### ABOUT THIS EXERCISE
Leaving out the pictures, retype the lines from the beginning of the listing through the line containing "electrons in upper-layer".

### DATA FOR REVIEW
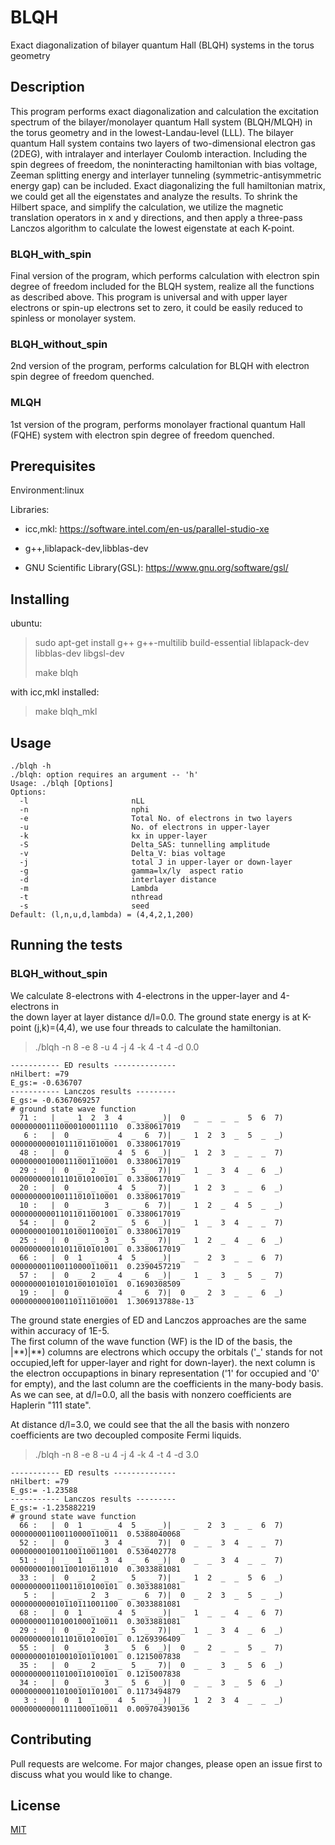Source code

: # BLQH
Exact diagonalization of bilayer quantum Hall (BLQH) systems in the torus geometry

## Description
This program performs exact diagonalization and calculation the excitation spectrum of the bilayer/monolayer quantum Hall
system (BLQH/MLQH) in the torus geometry and in the lowest-Landau-level (LLL). The bilayer quantum Hall system contains two layers of two-dimensional electron gas (2DEG), with intralayer and interlayer Coulomb interaction. Including the spin degrees of freedom, the noninteracting hamiltonian with bias voltage, Zeeman splitting energy and interlayer tunneling (symmetric-antisymmetric energy gap) can be included. Exact diagonalizing the full hamiltonian matrix, we could get all the eigenstates and analyze the results. To shrink the Hilbert space, and simplify the calculation, we utilize the magnetic translation operators in x and y directions, and then apply a three-pass Lanczos algorithm to calculate the lowest eigenstate at each K-point.
### BLQH_with_spin
Final version of the program, which performs calculation with electron spin degree of freedom included for the BLQH system, realize all the functions as described above. This program is universal and with upper layer electrons or spin-up electrons set to zero, it could be easily reduced to spinless or monolayer system.
### BLQH_without_spin
2nd version of the program, performs calculation for BLQH with electron spin degree of freedom quenched.
### MLQH
1st version of the program, performs monolayer fractional quantum Hall (FQHE) system with electron spin degree of freedom quenched.
## Prerequisites
Environment:linux

Libraries:

* icc,mkl: https://software.intel.com/en-us/parallel-studio-xe

* g++,liblapack-dev,libblas-dev

* GNU Scientific Library(GSL): https://www.gnu.org/software/gsl/

## Installing
ubuntu:

>sudo apt-get install g++ g++-multilib build-essential liblapack-dev libblas-dev libgsl-dev
>
>make blqh

with icc,mkl installed:
>make blqh_mkl
## Usage
<pre><code>./blqh -h  
./blqh: option requires an argument -- 'h'   
Usage: ./blqh [Options]  
Options:  
  -l                       nLL  
  -n                       nphi  
  -e                       Total No. of electrons in two layers  
  -u                       No. of electrons in upper-layer  
  -k                       kx in upper-layer  
  -S                       Delta_SAS: tunnelling amplitude  
  -v                       Delta_V: bias voltage  
  -j                       total J in upper-layer or down-layer  
  -g                       gamma=lx/ly  aspect ratio  
  -d                       interlayer distance  
  -m                       Lambda  
  -t                       nthread  
  -s                       seed  
Default: (l,n,u,d,lambda) = (4,4,2,1,200)  
</code></pre>

## Running the tests
### BLQH_without_spin
We calculate 8-electrons with 4-electrons in the upper-layer and 4-electrons in  
the down layer at layer distance d/l=0.0. The ground state energy is at K-point (j,k)=(4,4), we use four threads to calculate the hamiltonian.
> ./blqh -n 8 -e 8 -u 4 -j 4 -k 4 -t 4 -d 0.0
<pre><code>----------- ED results --------------
nHilbert: =79
E_gs:= -0.636707
----------- Lanczos results ---------
E_gs:= -0.6367069257
# ground state wave function
  71 :   |  _  1  2  3  4  _  _  _)|  0  _  _  _  _  5  6  7)   000000001110000100011110  0.3380617019
   6 :   |  0  _  _  _  4  _  6  7)|  _  1  2  3  _  5  _  _)   000000000010111011010001  0.3380617019
  48 :   |  0  _  _  _  4  5  6  _)|  _  1  2  3  _  _  _  7)   000000001000111001110001  0.3380617019
  29 :   |  0  _  2  _  _  5  _  7)|  _  1  _  3  4  _  6  _)   000000000101101010100101  0.3380617019
  20 :   |  0  _  _  _  4  5  _  7)|  _  1  2  3  _  _  6  _)   000000000100111010110001  0.3380617019
  10 :   |  0  _  _  3  _  _  6  7)|  _  1  2  _  4  5  _  _)   000000000011011011001001  0.3380617019
  54 :   |  0  _  2  _  _  5  6  _)|  _  1  _  3  4  _  _  7)   000000001001101001100101  0.3380617019
  25 :   |  0  _  _  3  _  5  _  7)|  _  1  2  _  4  _  6  _)   000000000101011010101001  0.3380617019
  66 :   |  0  1  _  _  4  5  _  _)|  _  _  2  3  _  _  6  7)   000000001100110000110011  0.2390457219
  57 :   |  0  _  2  _  4  _  6  _)|  _  1  _  3  _  5  _  7)   000000001010101001010101  0.1690308509
  19 :   |  0  _  _  _  4  _  6  7)|  0  _  2  3  _  _  6  _)   000000000100110111010001  1.306913788e-13
</code></pre>

The ground state energies of ED and Lanczos approaches are the same within accuracy of 1E-5.   
The first column of the wave function (WF) is the ID of the basis, the |\*\*)|\*\*) columns are
electrons which occupy the orbitals ('_' stands for not occupied,left for upper-layer and right for down-layer). the next column is
the electron occupaptions in binary representation ('1' for occupied and '0' for empty), and the last column are the coefficients in the many-body basis.  
As we can see, at d/l=0.0, all the basis with nonzero coefficients are Haplerin "111 state".

At distance d/l=3.0, we could see that the all the basis with nonzero coefficients are two decoupled composite Fermi liquids.
> ./blqh -n 8 -e 8 -u 4 -j 4 -k 4 -t 4 -d 3.0
<pre><code>----------- ED results --------------
nHilbert: =79
E_gs:= -1.23588
----------- Lanczos results ---------
E_gs:= -1.235882219
# ground state wave function
  66 :   |  0  1  _  _  4  5  _  _)|  _  _  2  3  _  _  6  7)   000000001100110000110011  0.5388040068
  52 :   |  0  _  _  3  4  _  _  7)|  0  _  _  3  4  _  _  7)   000000001001100110011001  0.530402778
  51 :   |  _  1  _  3  4  _  6  _)|  0  _  _  3  4  _  _  7)   000000001001100101011010  0.3033881081
  33 :   |  0  _  2  _  _  5  _  7)|  _  1  2  _  _  5  6  _)   000000000110011010100101  0.3033881081
   5 :   |  _  _  2  3  _  _  6  7)|  0  _  2  3  _  5  _  _)   000000000010110111001100  0.3033881081
  68 :   |  0  1  _  _  4  5  _  _)|  _  1  _  _  4  _  6  7)   000000001101001000110011  0.3033881081
  29 :   |  0  _  2  _  _  5  _  7)|  _  1  _  3  4  _  6  _)   000000000101101010100101  0.1269396409
  55 :   |  0  _  _  3  _  5  6  _)|  0  _  2  _  _  5  _  7)   000000001010010101101001  0.1215007838
  35 :   |  0  _  2  _  _  5  _  7)|  0  _  _  3  _  5  6  _)   000000000110100110100101  0.1215007838
  34 :   |  0  _  _  3  _  5  6  _)|  0  _  _  3  _  5  6  _)   000000000110100101101001  0.1173494879
   3 :   |  0  1  _  _  4  5  _  _)|  _  1  2  3  4  _  _  _)   000000000001111000110011  0.009704390136
</code></pre>


## Contributing
Pull requests are welcome. For major changes, please open an issue first to discuss what you would like to change.
## License
[MIT](https://choosealicense.com/licenses/mit/)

### TASK SOLUTION
Source code

: # BLQH
Exact diagonalization of bilayer quantum Hall (BLQH) systems in the torus geometry

## Description
This program performs exact diagonalization and calculation the excitation spectrum of the bilayer/monolayer quantum Hall
system (BLQH/MLQH) in the torus geometry and in the lowest-Landau-level (LLL). The bilayer quantum Hall system contains two layers of two-dimensional electron gas (2DEG), with intralayer and interlayer Coulomb interaction. Including the spin degrees of freedom, the noninteracting hamiltonian with bias voltage, Zeeman splitting energy and interlayer tunneling (symmetric-antisymmetric energy gap) can be included. Exact diagonalizing the full hamiltonian matrix, we could get all the eigenstates and analyze the results. To shrink the Hilbert space, and simplify the calculation, we utilize the magnetic translation operators in x and y directions, and then apply a three-pass Lanczos algorithm to calculate the lowest eigenstate at each K-point.
### BLQH_with_spin
Final version of the program, which performs calculation with electron spin degree of freedom included for the BLQH system, realize all the functions as described above. This program is universal and with upper layer electrons or spin-up electrons set to zero, it could be easily reduced to spinless or monolayer system.
### BLQH_without_spin
2nd version of the program, performs calculation for BLQH with electron spin degree of freedom quenched.
### MLQH
1st version of the program, performs monolayer fractional quantum Hall (FQHE) system with electron spin degree of freedom quenched.
## Prerequisites
Environment:linux

Libraries:

* icc,mkl: https://software.intel.com/en-us/parallel-studio-xe

* g++,liblapack-dev,libblas-dev

* GNU Scientific Library(GSL): https://www.gnu.org/software/gsl/

## Installing
ubuntu:

>sudo apt-get install g++ g++-multilib build-essential liblapack-dev libblas-dev libgsl-dev
>
>make blqh

with icc,mkl installed:
>make blqh_mkl
## Usage
<pre><code>./blqh -h  
./blqh: option requires an argument -- 'h'   
Usage: ./blqh [Options]  
Options:  
  -l                       nLL  
  -n                       nphi  
  -e                       Total No. of electrons in two layers  
  -u                       No. of electrons in upper-layer  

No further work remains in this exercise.